(CBS/AP) The government has introduced a pair of new programs that will provide $800 billion to help unfreeze the market for consumer debt which Treasury Secretary Henry Paulson calls vital to supporting the economy.
The Federal Reserve says it will buy up to $600 billion in mortgage-backed assets in another attempt to deal with the financial crisis.
The Fed says it will purchase up to $100 billion in direct obligations from mortgage giants Fannie Mae and Freddie Mac as well as the Federal Home Loan Banks. It also will purchase another $500 billion in mortgage-backed securities - pools of mortgages that are bundled together and sold to investors.
The government also announced it is readying a program to aid companies that issue credit cards, make student loans and finance car purchases.
Paulson says key markets for consumer debt essentially came to a halt in October.
"As a result, millions of Americans cannot find affordable financing for their basic credit needs," Paulson said. "Credit card rates are climbing, making it more expensive for families to finance everyday purchases. This lack of affordable consumer credit undermines consumer spending and as a result weakens our economy.
"Remember that $200 billion is a starting point," Paulson said. "It's going to take a while to get this program up and going and then it can be expanded and increased over time."
The government, while looking to reduce fear in the credit markets, is eager to see lenders resume more normal levels of lending to help stimulate the economy. Since September, when credit markets first froze, financial institutions have been hesitant to hand over money for fear they won't be repaid. That, in turn, has made it harder for businesses and consumers to borrow.

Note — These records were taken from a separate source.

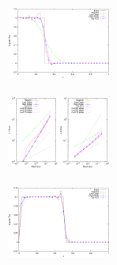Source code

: \begin{tikzfigure}
  \includegraphics[width=0.20\textwidth]{figures/solutions_3_SSPRK33.pdf}
\end{tikzfigure}

\begin{tikzfigure}
  \includegraphics[width=0.20\textwidth]{figures/convergence_3_SSPRK33.pdf}
\end{tikzfigure}

\begin{tikzfigure}
  \includegraphics[width=0.20\textwidth]{figures/solutions_8_SSPRK33.pdf}
\end{tikzfigure}

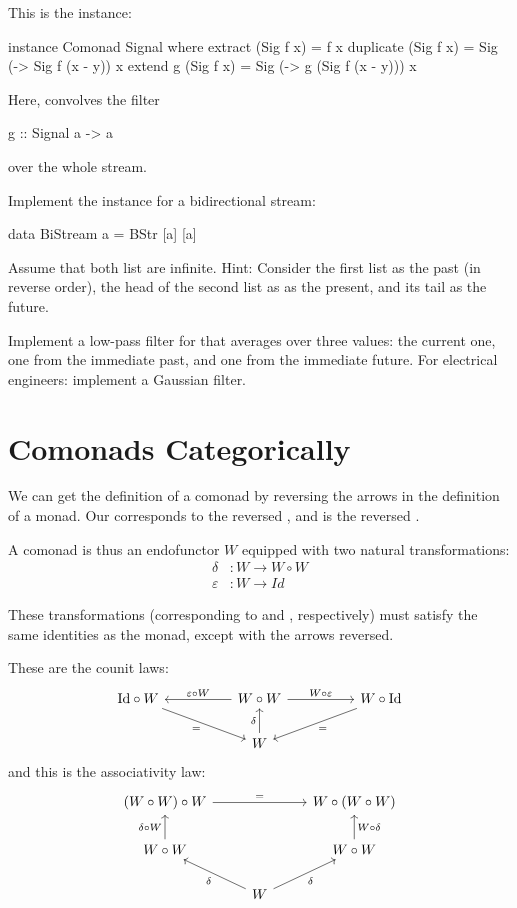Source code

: \documentclass[DaoFP]{subfiles}
\begin{document}
This is the  instance:
\begin{haskell}
instance Comonad Signal where
  extract (Sig f x) = f x
  duplicate (Sig f x) = Sig (\y -> Sig f (x - y)) x
  extend g (Sig f x) = Sig (\y -> g (Sig f (x - y))) x
\end{haskell}
Here,  convolves the filter 
\begin{haskell}
g :: Signal a -> a
\end{haskell}
over the whole stream. 

\begin{exercise}
Implement the  instance for a bidirectional stream:
\begin{haskell}
data BiStream a = BStr [a] [a]
\end{haskell}
Assume that both list are infinite. Hint: Consider the first list as the past (in reverse order), the head of the second list as as the present, and its tail as the future.
\end{exercise}

\begin{exercise}
Implement a low-pass filter for  that averages over three values: the current one, one from the immediate past, and one from the immediate future. For electrical engineers: implement a Gaussian filter. 
\end{exercise}

\section{Comonads Categorically}

We can get the definition of a comonad by reversing the arrows in the definition of a monad. Our  corresponds to the reversed , and  is the reversed . 


A comonad is thus an endofunctor $W$ equipped with two natural transformations:
\begin{align*}
\delta &\colon W \to W \circ W \\
\varepsilon &\colon W \to \mathit{Id} 
\end{align*}

These transformations (corresponding to  and , respectively) must satisfy the same identities as the monad, except with the arrows reversed. 

These are the counit laws:
\[
 \begin{tikzcd}
\text{Id} \circ W
 \arrow[rrd, "="']
& & W \circ W
 \arrow[ll, "\varepsilon \circ W"']
 \arrow[rr, "W \circ \varepsilon"]
&& W \circ \text{Id}
 \arrow[lld, "="]
 \\
 && W
  \arrow[u, "\delta"]
 \end{tikzcd}
\]
and this is the associativity law:
\[
 \begin{tikzcd}
 (W \circ W) \circ W 
 \arrow[rr, "="]
 &&
 W \circ (W \circ W)
 \\
 W \circ W 
 \arrow[u, "\delta \circ W"]
& & W \circ W
 \arrow[u, "W \circ \delta"']
 \\
&  W
 \arrow[ul, "\delta"]
 \arrow[ur, "\delta"']
 \end{tikzcd}
\]
\end{document}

CBS News correspondent Claire Leka reports it's a change of direction for the Treasury Department, which initially planned to use the $700 billion bailout package to buy distressed assets from banks, but then later decided to concentrate on pumping money directly into banks and other financial institutions.

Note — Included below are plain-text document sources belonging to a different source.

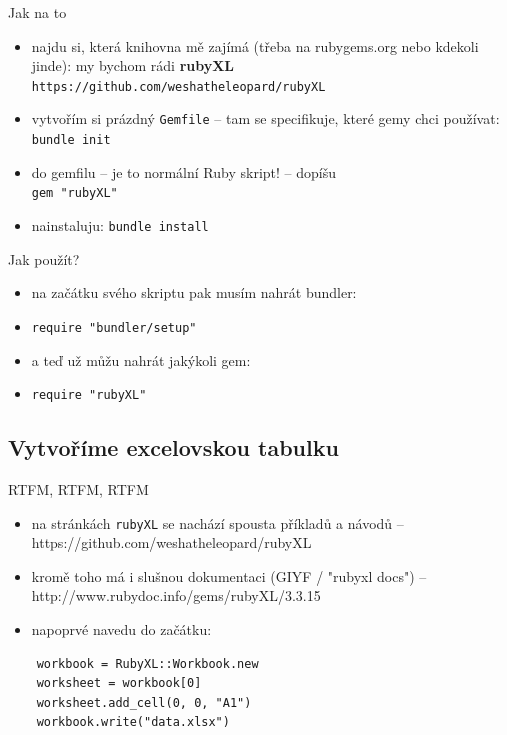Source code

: \documentclass{beamer}
\begin{document}
\begin{frame}{Jak na to}
  \begin{itemize}
    \item najdu si, která knihovna mě zajímá (třeba na rubygems.org nebo kdekoli jinde): my bychom rádi \textbf{rubyXL} \texttt{https://github.com/weshatheleopard/rubyXL}
    \item vytvořím si prázdný \texttt{Gemfile} -- tam se specifikuje, které gemy chci používat: \texttt{bundle init}
    \item do gemfilu -- je to normální Ruby skript! -- dopíšu\\ \texttt{gem "rubyXL"}
    \item nainstaluju: \texttt{bundle install}
  \end{itemize}
\end{frame}

\begin{frame}{Jak použít?}
  \begin{itemize}
    \item na začátku svého skriptu pak musím nahrát bundler:
    \item \texttt{require "bundler/setup"}
    \item a teď už můžu nahrát jakýkoli gem:
    \item \texttt{require "rubyXL"}
  \end{itemize}
\end{frame}

\subsection{Vytvoříme excelovskou tabulku}

\begin{frame}[fragile]{RTFM, RTFM, RTFM}
  \begin{itemize}
    \item na stránkách \texttt{rubyXL} se nachází spousta příkladů a návodů -- https://github.com/weshatheleopard/rubyXL
    \item kromě toho má i slušnou dokumentaci (GIYF / "rubyxl docs") -- http://www.rubydoc.info/gems/rubyXL/3.3.15
    \item napoprvé navedu do začátku:
  \end{itemize}
  {\scriptsize
  \begin{verbatim}
    workbook = RubyXL::Workbook.new
    worksheet = workbook[0]
    worksheet.add_cell(0, 0, "A1")
    workbook.write("data.xlsx")
  \end{verbatim}
  }
\end{frame}
\end{document}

"The economy is suffering greatly because consumer spending makes up more than two-thirds of the economy," Leka said. "If consumers can't spend money, the economy is grinding to a big halt, and they want to change that."
"It's not clear if it's enough," Tourno College economist Peter Sperling told CBS News. "We'll just have to wait and see what it does in freeing up credit. But it's presumably in the right direction, and it's acting on the right types of loans."
And it was news Wall Street wanted to hear, extended its advance to a third day. In early trading, the Dow Jones industrial average rose 112.06, or 1.33 percent, to 8,555.45. The blue chip index rose 891 points on Friday and Monday.
The government's decision overshadowed a report that the nation's gross domestic product declined in line with expectations.
Since the financial meltdown accelerated in September, credit card issuers have been tightening their standards.
A survey released Nov. 3 by the Federal Reserve found that a sizable percentages of banks had "continued to tighten their lending standards and terms on all major loan categories over the previous three months."
Nearly 60 percent of banks responding to the survey said they had tightened lending standards on credit card debt.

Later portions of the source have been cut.